--- START ---

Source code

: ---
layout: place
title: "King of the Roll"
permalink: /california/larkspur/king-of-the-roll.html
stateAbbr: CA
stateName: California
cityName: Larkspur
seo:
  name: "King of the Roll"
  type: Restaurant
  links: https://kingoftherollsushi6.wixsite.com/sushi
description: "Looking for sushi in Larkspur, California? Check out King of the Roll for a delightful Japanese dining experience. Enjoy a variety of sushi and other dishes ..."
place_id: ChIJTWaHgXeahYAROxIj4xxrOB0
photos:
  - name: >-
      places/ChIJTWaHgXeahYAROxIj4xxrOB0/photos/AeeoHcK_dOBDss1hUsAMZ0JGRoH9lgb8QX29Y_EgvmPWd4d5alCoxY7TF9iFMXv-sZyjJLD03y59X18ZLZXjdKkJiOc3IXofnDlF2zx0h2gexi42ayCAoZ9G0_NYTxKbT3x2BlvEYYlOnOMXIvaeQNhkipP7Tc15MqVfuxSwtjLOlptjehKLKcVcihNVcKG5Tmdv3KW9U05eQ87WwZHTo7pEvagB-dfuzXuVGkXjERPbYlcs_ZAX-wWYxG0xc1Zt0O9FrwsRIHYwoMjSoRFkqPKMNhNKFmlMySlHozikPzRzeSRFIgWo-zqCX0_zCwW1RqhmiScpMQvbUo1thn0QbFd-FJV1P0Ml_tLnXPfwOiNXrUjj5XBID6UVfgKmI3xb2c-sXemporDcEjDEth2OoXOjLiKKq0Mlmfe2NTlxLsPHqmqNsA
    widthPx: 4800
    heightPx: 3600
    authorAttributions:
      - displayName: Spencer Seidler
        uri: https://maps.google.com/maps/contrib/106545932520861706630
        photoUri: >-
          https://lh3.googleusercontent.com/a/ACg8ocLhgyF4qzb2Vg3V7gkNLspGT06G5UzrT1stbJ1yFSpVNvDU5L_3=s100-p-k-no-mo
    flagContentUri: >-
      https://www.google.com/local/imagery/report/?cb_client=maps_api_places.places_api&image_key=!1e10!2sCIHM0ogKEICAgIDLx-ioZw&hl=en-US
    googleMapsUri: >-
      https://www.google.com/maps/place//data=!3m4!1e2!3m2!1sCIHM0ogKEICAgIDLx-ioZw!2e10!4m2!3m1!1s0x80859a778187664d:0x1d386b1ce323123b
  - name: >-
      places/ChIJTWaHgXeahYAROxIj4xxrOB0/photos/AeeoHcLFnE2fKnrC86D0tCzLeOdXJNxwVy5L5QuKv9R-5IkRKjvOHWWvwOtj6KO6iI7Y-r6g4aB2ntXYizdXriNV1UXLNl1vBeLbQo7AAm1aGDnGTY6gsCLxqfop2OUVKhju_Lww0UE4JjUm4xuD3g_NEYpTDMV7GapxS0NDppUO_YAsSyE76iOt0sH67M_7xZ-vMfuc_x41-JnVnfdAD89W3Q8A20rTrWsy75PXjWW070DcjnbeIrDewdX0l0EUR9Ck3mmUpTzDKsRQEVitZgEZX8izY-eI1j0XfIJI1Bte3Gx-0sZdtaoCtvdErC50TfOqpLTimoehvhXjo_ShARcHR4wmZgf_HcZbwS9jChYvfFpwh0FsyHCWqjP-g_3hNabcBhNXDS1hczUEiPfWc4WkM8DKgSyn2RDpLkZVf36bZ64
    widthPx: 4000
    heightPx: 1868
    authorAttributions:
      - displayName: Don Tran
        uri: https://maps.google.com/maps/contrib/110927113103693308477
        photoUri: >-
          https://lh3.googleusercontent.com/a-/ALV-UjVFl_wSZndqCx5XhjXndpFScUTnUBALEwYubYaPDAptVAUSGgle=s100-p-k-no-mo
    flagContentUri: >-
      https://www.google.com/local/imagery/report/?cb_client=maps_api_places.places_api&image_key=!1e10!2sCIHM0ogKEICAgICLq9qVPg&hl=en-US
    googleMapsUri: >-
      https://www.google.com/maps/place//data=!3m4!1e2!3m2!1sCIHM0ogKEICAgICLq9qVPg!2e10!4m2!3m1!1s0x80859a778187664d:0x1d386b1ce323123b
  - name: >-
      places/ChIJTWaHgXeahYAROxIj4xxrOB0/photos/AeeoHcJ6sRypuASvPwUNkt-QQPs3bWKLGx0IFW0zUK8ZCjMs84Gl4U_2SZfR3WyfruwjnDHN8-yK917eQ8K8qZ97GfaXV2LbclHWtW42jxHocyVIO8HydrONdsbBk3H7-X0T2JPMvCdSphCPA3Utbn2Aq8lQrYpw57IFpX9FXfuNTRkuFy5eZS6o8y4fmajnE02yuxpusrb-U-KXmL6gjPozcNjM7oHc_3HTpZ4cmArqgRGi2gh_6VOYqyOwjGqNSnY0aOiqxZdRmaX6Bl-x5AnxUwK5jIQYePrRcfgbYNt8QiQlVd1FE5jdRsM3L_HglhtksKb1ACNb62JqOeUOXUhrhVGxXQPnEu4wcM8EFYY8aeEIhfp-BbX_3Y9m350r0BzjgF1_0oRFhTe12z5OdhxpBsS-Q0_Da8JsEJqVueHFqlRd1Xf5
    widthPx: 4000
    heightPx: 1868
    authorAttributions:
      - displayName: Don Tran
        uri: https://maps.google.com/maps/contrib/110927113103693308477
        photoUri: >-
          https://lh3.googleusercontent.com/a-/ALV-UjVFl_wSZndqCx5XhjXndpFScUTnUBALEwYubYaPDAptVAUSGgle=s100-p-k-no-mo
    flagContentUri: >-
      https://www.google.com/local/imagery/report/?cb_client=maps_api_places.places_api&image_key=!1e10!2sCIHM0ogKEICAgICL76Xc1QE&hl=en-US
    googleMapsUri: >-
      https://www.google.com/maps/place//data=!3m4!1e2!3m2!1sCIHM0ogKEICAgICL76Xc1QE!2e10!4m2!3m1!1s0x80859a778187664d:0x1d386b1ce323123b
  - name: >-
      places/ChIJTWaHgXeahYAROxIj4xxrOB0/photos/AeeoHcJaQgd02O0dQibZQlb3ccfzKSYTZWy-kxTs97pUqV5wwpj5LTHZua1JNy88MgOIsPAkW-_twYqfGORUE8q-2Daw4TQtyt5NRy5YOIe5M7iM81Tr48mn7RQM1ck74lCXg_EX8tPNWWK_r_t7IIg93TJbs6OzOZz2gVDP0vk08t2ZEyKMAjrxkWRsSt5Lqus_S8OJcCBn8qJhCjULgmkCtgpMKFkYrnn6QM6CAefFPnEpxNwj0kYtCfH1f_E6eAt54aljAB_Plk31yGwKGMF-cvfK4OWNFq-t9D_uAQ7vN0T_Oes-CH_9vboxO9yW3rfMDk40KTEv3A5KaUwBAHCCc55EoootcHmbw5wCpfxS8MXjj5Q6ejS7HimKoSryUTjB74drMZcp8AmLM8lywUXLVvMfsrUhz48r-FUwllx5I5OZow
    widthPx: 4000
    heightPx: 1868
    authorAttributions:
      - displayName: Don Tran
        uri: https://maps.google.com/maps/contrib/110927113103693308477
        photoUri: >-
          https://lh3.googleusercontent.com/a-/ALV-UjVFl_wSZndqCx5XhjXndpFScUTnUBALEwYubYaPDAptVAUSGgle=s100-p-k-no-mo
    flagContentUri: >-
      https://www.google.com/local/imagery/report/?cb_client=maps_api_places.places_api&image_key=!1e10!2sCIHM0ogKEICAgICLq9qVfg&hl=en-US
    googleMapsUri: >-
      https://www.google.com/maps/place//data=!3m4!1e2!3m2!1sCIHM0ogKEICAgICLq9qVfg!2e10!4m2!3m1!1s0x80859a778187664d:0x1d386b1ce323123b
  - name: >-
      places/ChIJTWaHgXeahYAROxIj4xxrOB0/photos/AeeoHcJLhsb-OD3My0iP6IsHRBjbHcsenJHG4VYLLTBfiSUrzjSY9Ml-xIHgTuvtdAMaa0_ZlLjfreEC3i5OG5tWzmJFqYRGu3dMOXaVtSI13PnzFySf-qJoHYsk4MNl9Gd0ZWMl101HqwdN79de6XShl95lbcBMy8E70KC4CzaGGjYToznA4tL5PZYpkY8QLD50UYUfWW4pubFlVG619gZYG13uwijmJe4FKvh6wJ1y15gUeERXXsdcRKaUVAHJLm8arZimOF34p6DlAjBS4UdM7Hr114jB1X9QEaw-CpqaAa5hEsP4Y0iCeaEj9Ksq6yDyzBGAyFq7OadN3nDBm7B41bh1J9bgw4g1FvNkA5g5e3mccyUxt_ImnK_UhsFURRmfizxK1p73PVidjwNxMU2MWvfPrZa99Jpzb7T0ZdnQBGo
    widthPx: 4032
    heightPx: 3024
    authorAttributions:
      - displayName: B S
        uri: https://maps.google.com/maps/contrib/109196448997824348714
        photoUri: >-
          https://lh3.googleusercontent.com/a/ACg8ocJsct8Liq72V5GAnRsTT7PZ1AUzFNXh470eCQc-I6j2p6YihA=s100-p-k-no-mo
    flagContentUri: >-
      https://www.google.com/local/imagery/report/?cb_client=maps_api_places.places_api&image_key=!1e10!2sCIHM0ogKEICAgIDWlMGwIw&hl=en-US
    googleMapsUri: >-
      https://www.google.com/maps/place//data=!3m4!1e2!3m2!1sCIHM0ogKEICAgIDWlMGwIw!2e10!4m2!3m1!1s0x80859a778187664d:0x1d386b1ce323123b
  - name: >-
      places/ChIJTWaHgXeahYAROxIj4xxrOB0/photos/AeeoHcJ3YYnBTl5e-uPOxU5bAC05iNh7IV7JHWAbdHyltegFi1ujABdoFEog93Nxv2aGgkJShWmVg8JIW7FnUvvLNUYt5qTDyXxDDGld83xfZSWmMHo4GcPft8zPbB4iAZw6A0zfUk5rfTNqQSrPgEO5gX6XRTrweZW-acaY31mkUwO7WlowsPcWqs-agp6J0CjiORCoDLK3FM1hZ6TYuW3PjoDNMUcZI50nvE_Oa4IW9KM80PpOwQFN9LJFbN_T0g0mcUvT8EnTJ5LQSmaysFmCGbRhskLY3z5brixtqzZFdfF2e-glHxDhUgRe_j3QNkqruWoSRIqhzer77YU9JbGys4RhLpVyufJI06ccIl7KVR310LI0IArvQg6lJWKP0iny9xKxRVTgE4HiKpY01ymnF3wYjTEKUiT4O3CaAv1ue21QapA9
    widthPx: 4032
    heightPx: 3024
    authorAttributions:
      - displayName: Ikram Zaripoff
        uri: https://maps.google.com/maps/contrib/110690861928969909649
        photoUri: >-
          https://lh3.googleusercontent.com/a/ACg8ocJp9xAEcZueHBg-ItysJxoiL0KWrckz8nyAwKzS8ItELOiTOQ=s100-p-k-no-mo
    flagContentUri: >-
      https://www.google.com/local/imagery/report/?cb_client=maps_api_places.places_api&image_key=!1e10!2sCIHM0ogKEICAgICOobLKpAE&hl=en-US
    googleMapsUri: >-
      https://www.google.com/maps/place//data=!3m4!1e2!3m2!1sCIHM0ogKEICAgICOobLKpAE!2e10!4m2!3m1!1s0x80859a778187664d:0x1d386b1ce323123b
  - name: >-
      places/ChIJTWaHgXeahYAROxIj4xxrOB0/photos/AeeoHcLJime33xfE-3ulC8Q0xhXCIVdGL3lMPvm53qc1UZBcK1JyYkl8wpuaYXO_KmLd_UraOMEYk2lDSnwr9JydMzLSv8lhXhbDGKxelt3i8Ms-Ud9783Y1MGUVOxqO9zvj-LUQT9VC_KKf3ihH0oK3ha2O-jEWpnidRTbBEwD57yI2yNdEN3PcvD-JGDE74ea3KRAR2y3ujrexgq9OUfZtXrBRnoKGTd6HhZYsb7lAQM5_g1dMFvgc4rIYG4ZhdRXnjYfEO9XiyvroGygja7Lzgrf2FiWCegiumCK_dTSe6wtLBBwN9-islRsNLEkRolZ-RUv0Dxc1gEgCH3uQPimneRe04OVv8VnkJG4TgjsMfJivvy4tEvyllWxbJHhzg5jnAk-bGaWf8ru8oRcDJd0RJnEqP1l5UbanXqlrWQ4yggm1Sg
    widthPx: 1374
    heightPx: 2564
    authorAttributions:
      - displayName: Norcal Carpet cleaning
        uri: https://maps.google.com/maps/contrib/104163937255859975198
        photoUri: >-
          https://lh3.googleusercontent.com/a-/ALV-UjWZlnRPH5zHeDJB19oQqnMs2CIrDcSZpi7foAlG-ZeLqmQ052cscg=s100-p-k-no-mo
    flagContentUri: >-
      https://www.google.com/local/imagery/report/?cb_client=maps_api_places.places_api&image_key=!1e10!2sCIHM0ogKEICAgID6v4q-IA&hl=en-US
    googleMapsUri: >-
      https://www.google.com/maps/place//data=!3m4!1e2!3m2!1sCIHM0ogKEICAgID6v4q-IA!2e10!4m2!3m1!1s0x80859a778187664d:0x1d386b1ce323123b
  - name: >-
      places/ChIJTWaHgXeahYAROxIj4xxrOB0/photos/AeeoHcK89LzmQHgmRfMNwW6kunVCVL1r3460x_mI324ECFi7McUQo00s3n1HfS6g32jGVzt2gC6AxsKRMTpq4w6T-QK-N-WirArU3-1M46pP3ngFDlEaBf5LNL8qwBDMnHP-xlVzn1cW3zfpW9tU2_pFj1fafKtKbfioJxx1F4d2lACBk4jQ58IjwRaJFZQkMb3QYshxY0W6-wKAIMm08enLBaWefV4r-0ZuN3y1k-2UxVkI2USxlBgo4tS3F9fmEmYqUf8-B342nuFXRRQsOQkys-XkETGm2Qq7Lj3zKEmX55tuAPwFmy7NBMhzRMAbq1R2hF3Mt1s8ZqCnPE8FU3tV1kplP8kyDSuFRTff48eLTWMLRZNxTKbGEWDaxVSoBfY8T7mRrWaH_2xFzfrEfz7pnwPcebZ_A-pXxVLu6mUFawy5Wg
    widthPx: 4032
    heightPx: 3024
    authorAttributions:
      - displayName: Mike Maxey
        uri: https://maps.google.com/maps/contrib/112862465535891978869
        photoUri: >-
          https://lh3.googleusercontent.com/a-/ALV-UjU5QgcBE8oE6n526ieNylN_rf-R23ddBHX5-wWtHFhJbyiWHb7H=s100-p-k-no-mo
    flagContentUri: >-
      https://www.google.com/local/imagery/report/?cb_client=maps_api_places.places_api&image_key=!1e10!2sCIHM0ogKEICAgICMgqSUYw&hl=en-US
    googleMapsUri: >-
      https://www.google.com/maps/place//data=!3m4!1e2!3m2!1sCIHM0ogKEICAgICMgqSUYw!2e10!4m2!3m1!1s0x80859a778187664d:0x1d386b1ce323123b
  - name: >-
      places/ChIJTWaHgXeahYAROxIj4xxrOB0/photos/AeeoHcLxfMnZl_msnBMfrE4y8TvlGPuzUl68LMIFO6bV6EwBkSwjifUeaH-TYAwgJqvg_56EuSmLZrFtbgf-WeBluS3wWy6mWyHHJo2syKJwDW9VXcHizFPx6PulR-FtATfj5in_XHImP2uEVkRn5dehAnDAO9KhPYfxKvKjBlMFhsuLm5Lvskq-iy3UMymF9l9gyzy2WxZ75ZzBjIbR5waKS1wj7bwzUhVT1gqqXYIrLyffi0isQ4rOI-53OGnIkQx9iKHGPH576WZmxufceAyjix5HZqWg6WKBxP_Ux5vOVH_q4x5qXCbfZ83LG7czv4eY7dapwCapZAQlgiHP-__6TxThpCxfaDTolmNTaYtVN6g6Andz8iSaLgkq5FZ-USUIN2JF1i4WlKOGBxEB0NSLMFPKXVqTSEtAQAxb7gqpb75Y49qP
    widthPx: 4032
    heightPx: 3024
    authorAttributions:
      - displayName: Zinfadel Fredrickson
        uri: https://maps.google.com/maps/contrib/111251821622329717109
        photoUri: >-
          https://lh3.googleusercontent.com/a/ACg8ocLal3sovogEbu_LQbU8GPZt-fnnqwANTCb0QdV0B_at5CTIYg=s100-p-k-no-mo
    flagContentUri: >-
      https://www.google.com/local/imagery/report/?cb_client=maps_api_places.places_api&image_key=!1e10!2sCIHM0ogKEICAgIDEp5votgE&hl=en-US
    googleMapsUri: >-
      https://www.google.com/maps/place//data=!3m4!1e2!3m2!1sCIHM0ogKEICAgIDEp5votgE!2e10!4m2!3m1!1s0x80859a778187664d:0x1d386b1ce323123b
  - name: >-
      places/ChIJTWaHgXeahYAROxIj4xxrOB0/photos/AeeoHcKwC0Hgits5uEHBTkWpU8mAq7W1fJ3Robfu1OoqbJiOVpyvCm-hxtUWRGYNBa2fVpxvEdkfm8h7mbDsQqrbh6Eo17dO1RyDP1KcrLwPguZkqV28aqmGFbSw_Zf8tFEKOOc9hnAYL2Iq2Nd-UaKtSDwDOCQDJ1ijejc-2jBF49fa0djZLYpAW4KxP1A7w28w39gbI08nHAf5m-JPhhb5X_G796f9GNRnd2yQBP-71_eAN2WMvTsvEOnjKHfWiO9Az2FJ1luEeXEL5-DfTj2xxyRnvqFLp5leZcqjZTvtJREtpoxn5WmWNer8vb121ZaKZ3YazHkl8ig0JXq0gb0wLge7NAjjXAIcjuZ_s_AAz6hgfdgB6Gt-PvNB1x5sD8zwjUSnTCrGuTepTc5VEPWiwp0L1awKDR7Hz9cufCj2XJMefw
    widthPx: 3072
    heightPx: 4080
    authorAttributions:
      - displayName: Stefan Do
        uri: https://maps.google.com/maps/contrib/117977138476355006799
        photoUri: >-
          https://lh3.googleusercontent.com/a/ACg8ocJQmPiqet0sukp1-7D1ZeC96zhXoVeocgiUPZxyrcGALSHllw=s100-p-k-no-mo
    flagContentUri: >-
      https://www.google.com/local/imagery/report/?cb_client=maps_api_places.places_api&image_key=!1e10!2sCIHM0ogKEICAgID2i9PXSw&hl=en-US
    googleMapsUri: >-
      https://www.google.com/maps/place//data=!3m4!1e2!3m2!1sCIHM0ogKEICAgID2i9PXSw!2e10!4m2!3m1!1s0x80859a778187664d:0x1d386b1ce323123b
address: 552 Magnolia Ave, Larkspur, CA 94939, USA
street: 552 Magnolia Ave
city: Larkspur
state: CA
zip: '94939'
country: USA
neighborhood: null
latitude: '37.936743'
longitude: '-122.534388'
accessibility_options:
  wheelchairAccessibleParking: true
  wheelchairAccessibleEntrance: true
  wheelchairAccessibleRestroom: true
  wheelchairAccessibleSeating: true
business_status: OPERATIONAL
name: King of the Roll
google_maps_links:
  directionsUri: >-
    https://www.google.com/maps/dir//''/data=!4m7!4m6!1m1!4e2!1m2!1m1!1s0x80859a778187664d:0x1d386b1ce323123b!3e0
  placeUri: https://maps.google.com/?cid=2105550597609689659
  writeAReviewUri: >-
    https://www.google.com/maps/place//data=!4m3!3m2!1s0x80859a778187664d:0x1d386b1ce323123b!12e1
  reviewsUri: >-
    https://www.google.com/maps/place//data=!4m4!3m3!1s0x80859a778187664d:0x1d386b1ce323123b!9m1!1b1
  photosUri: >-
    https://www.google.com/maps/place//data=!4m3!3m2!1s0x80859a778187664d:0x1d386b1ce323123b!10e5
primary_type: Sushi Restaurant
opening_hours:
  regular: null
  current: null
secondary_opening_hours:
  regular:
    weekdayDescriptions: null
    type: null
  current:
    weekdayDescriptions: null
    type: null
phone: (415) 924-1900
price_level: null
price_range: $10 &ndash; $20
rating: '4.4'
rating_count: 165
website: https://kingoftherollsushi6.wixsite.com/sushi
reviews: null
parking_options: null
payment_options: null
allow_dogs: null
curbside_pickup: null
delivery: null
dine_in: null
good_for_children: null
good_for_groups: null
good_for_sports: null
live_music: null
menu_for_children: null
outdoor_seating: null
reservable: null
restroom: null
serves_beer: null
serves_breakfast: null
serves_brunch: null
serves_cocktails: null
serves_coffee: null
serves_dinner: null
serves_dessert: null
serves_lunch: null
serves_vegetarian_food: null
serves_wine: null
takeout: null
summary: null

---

--- END ---

**Your goal:** Could you please find every line of the listing above holding the string "ioZw" and copy it?

**Response for this exercise:**
      https://www.google.com/local/imagery/report/?cb_client=maps_api_places.places_api&image_key=!1e10!2sCIHM0ogKEICAgIDLx-ioZw&hl=en-US
      https://www.google.com/maps/place//data=!3m4!1e2!3m2!1sCIHM0ogKEICAgIDLx-ioZw!2e10!4m2!3m1!1s0x80859a778187664d:0x1d386b1ce323123b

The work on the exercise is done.